§ What you are asked to do
The reply should hold every line of the data below, unchanged, and none of the pictures.

::::::

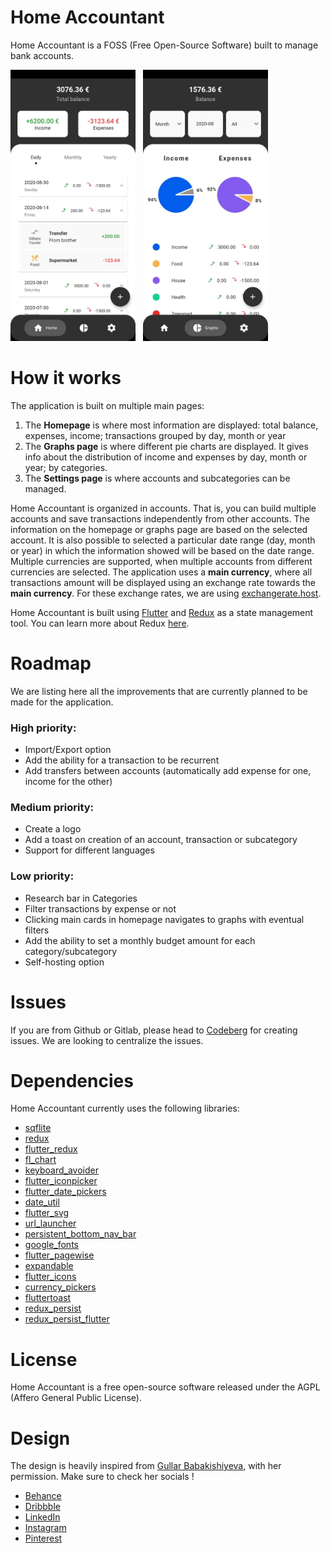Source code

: # Home Accountant

Home Accountant is a FOSS (Free Open-Source Software) built to manage bank accounts.

<img src="docs/1.jpg" width="200"/>
&nbsp;
<img src="docs/2.jpg" width="200"/>

# How it works

The application is built on multiple main pages:
1. The **Homepage** is where most information are displayed: total balance, expenses, income; transactions grouped by day, month or year
2. The **Graphs page** is where different pie charts are displayed. It gives info about the distribution of income and expenses by day, month or year; by categories.
3. The **Settings page** is where accounts and subcategories can be managed.

Home Accountant is organized in accounts. That is, you can build multiple accounts and save transactions independently from other accounts. The information on the homepage or graphs page are based on the selected account. It is also possible to selected a particular date range (day, month or year) in which the information showed will be based on the date range.
Multiple currencies are supported, when multiple accounts from different currencies are selected. The application uses a **main currency**, where all transactions amount will be displayed using an exchange rate towards the **main currency**. For these exchange rates, we are using [exchangerate.host](https://exchangerate.host/).

Home Accountant is built using [Flutter](https://flutter.dev/) and [Redux](https://pub.dev/packages/redux) as a state management tool. You can learn more about Redux [here](https://redux.js.org/).

# Roadmap

We are listing here all the improvements that are currently planned to be made for the application.

### High priority:
* Import/Export option
* Add the ability for a transaction to be recurrent
* Add transfers between accounts (automatically add expense for one, income for the other)

### Medium priority:
* Create a logo
* Add a toast on creation of an account, transaction or subcategory
* Support for different languages

### Low priority:
* Research bar in Categories
* Filter transactions by expense or not
* Clicking main cards in homepage navigates to graphs with eventual filters
* Add the ability to set a monthly budget amount for each category/subcategory
* Self-hosting option

# Issues

If you are from Github or Gitlab, please head to [Codeberg](https://codeberg.org/joristruong/homeaccountant-app) for creating issues. We are looking to centralize the issues.

# Dependencies

Home Accountant currently uses the following libraries:
* [sqflite](https://pub.dev/packages/sqflite)
* [redux](https://pub.dev/packages/redux)
* [flutter_redux](https://pub.dev/packages/flutter_redux)
* [fl_chart](https://pub.dev/packages/fl_chart)
* [keyboard_avoider](https://pub.dev/packages/keyboard_avoider)
* [flutter_iconpicker](https://pub.dev/packages/flutter_iconpicker)
* [flutter_date_pickers](https://pub.dev/packages/flutter_date_pickers)
* [date_util](https://pub.dev/packages/date_util)
* [flutter_svg](https://pub.dev/packages/flutter_svg)
* [url_launcher](https://pub.dev/packages/url_launcher)
* [persistent_bottom_nav_bar](https://pub.dev/packages/persistent_bottom_nav_bar)
* [google_fonts](https://pub.dev/packages/google_fonts)
* [flutter_pagewise](https://pub.dev/packages/flutter_pagewise)
* [expandable](https://pub.dev/packages/expandable)
* [flutter_icons](https://pub.dev/packages/flutter_icons)
* [currency_pickers](https://pub.dev/packages/currency_pickers)
* [fluttertoast](https://pub.dev/packages/fluttertoast)
* [redux_persist](https://pub.dev/packages/redux_persist)
* [redux_persist_flutter](https://pub.dev/packages/redux_persist_flutter)

# License

Home Accountant is a free open-source software released under the AGPL (Affero General Public License).

# Design

The design is heavily inspired from [Gullar Babakishiyeva](https://www.behance.net/gallery/98934611/Budget-Application-for-saving-money), with her permission. Make sure to check her socials !
* [Behance](https://www.behance.net/gullarbabakishiyeva)
* [Dribbble](https://dribbble.com/gullarbabakishiyeva)
* [LinkedIn](https://www.linkedin.com/in/gullarbabakishiyeva)
* [Instagram](https://www.instagram.com/gullarbabakishiyeva)
* [Pinterest](https://www.pinterest.com/gullarbabakishiyeva)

::::::

§ Answer to the problem
Source code

: # Home Accountant

Home Accountant is a FOSS (Free Open-Source Software) built to manage bank accounts.

<img src="docs/1.jpg" width="200"/>
&nbsp;
<img src="docs/2.jpg" width="200"/>

# How it works

The application is built on multiple main pages:
1. The **Homepage** is where most information are displayed: total balance, expenses, income; transactions grouped by day, month or year
2. The **Graphs page** is where different pie charts are displayed. It gives info about the distribution of income and expenses by day, month or year; by categories.
3. The **Settings page** is where accounts and subcategories can be managed.

Home Accountant is organized in accounts. That is, you can build multiple accounts and save transactions independently from other accounts. The information on the homepage or graphs page are based on the selected account. It is also possible to selected a particular date range (day, month or year) in which the information showed will be based on the date range.
Multiple currencies are supported, when multiple accounts from different currencies are selected. The application uses a **main currency**, where all transactions amount will be displayed using an exchange rate towards the **main currency**. For these exchange rates, we are using [exchangerate.host](https://exchangerate.host/).

Home Accountant is built using [Flutter](https://flutter.dev/) and [Redux](https://pub.dev/packages/redux) as a state management tool. You can learn more about Redux [here](https://redux.js.org/).

# Roadmap

We are listing here all the improvements that are currently planned to be made for the application.

### High priority:
* Import/Export option
* Add the ability for a transaction to be recurrent
* Add transfers between accounts (automatically add expense for one, income for the other)

### Medium priority:
* Create a logo
* Add a toast on creation of an account, transaction or subcategory
* Support for different languages

### Low priority:
* Research bar in Categories
* Filter transactions by expense or not
* Clicking main cards in homepage navigates to graphs with eventual filters
* Add the ability to set a monthly budget amount for each category/subcategory
* Self-hosting option

# Issues

If you are from Github or Gitlab, please head to [Codeberg](https://codeberg.org/joristruong/homeaccountant-app) for creating issues. We are looking to centralize the issues.

# Dependencies

Home Accountant currently uses the following libraries:
* [sqflite](https://pub.dev/packages/sqflite)
* [redux](https://pub.dev/packages/redux)
* [flutter_redux](https://pub.dev/packages/flutter_redux)
* [fl_chart](https://pub.dev/packages/fl_chart)
* [keyboard_avoider](https://pub.dev/packages/keyboard_avoider)
* [flutter_iconpicker](https://pub.dev/packages/flutter_iconpicker)
* [flutter_date_pickers](https://pub.dev/packages/flutter_date_pickers)
* [date_util](https://pub.dev/packages/date_util)
* [flutter_svg](https://pub.dev/packages/flutter_svg)
* [url_launcher](https://pub.dev/packages/url_launcher)
* [persistent_bottom_nav_bar](https://pub.dev/packages/persistent_bottom_nav_bar)
* [google_fonts](https://pub.dev/packages/google_fonts)
* [flutter_pagewise](https://pub.dev/packages/flutter_pagewise)
* [expandable](https://pub.dev/packages/expandable)
* [flutter_icons](https://pub.dev/packages/flutter_icons)
* [currency_pickers](https://pub.dev/packages/currency_pickers)
* [fluttertoast](https://pub.dev/packages/fluttertoast)
* [redux_persist](https://pub.dev/packages/redux_persist)
* [redux_persist_flutter](https://pub.dev/packages/redux_persist_flutter)

# License

Home Accountant is a free open-source software released under the AGPL (Affero General Public License).

# Design

The design is heavily inspired from [Gullar Babakishiyeva](https://www.behance.net/gallery/98934611/Budget-Application-for-saving-money), with her permission. Make sure to check her socials !
* [Behance](https://www.behance.net/gullarbabakishiyeva)
* [Dribbble](https://dribbble.com/gullarbabakishiyeva)
* [LinkedIn](https://www.linkedin.com/in/gullarbabakishiyeva)
* [Instagram](https://www.instagram.com/gullarbabakishiyeva)
* [Pinterest](https://www.pinterest.com/gullarbabakishiyeva)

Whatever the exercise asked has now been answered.